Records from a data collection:
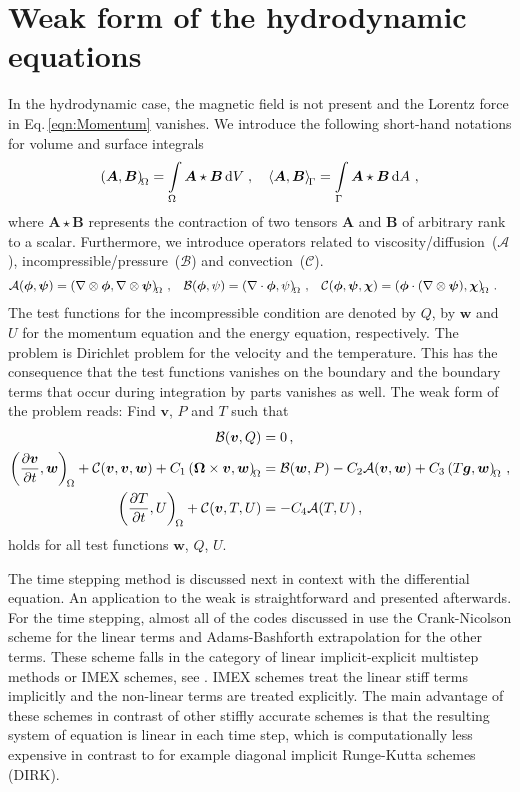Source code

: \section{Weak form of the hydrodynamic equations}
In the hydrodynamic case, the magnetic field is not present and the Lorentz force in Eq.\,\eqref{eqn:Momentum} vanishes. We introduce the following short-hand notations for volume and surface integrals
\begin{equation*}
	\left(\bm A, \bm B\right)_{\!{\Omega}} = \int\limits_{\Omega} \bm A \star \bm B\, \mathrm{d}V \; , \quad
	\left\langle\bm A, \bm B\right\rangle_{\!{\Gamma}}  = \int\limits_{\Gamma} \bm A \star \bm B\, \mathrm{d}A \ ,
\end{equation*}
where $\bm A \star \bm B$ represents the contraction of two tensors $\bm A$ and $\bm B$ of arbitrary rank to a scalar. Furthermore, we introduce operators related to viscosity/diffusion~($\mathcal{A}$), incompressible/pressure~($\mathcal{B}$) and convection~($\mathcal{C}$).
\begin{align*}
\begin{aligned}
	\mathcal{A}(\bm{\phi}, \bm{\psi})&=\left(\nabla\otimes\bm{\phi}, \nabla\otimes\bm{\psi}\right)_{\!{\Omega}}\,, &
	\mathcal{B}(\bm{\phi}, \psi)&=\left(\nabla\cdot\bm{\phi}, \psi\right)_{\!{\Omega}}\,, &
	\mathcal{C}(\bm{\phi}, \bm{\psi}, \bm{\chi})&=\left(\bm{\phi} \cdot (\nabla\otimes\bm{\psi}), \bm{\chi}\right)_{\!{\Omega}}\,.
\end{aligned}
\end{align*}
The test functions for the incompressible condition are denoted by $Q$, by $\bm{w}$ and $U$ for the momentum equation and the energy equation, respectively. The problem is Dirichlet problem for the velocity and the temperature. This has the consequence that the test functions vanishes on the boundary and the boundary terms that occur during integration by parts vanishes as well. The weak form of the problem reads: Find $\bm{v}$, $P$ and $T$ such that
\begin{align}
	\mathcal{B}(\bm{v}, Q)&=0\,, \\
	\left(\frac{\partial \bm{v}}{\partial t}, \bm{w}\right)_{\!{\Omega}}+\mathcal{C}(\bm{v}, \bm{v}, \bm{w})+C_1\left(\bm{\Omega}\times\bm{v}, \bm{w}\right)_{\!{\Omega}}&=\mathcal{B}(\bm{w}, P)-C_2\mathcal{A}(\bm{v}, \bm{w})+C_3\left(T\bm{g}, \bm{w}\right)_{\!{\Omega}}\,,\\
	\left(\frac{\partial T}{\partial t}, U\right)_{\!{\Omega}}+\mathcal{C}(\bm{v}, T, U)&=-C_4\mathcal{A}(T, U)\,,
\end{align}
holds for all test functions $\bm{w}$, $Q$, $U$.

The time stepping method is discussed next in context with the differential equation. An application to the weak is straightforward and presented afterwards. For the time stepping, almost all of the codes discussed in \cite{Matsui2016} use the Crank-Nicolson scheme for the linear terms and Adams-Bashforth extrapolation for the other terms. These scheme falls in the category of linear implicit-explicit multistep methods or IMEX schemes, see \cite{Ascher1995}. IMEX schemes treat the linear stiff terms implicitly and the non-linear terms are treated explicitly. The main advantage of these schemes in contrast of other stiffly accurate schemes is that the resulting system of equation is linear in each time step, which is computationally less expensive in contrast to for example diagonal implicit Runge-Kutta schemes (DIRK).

...

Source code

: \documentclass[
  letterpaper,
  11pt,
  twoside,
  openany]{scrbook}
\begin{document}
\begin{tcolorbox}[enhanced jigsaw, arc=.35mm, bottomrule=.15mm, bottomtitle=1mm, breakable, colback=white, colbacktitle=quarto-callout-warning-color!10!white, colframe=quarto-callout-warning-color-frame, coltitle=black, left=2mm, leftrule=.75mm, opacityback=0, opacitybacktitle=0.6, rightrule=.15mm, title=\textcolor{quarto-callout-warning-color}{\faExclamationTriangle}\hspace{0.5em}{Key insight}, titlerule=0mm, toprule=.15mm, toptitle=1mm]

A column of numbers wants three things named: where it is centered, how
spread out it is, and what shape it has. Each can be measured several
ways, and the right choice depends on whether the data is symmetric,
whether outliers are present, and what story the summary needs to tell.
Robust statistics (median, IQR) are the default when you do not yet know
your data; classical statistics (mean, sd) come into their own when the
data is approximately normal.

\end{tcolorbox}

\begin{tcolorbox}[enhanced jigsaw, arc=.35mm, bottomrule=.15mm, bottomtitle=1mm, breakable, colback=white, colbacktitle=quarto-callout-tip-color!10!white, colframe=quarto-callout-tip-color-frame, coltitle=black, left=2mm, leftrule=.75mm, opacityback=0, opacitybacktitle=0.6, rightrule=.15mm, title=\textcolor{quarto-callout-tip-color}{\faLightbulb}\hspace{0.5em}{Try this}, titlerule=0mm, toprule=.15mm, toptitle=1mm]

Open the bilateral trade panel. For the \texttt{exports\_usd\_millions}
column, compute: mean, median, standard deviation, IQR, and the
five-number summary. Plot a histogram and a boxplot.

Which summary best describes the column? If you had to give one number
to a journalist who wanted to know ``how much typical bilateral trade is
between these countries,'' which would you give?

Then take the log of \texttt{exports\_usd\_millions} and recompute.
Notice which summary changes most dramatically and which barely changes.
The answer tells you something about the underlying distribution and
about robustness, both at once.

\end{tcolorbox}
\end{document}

TASK STATEMENT
Each line of the entries above that contains "bilateral" must be copied into the answer.

RESULT
Open the bilateral trade panel. For the \texttt{exports\_usd\_millions}
to a journalist who wanted to know ``how much typical bilateral trade is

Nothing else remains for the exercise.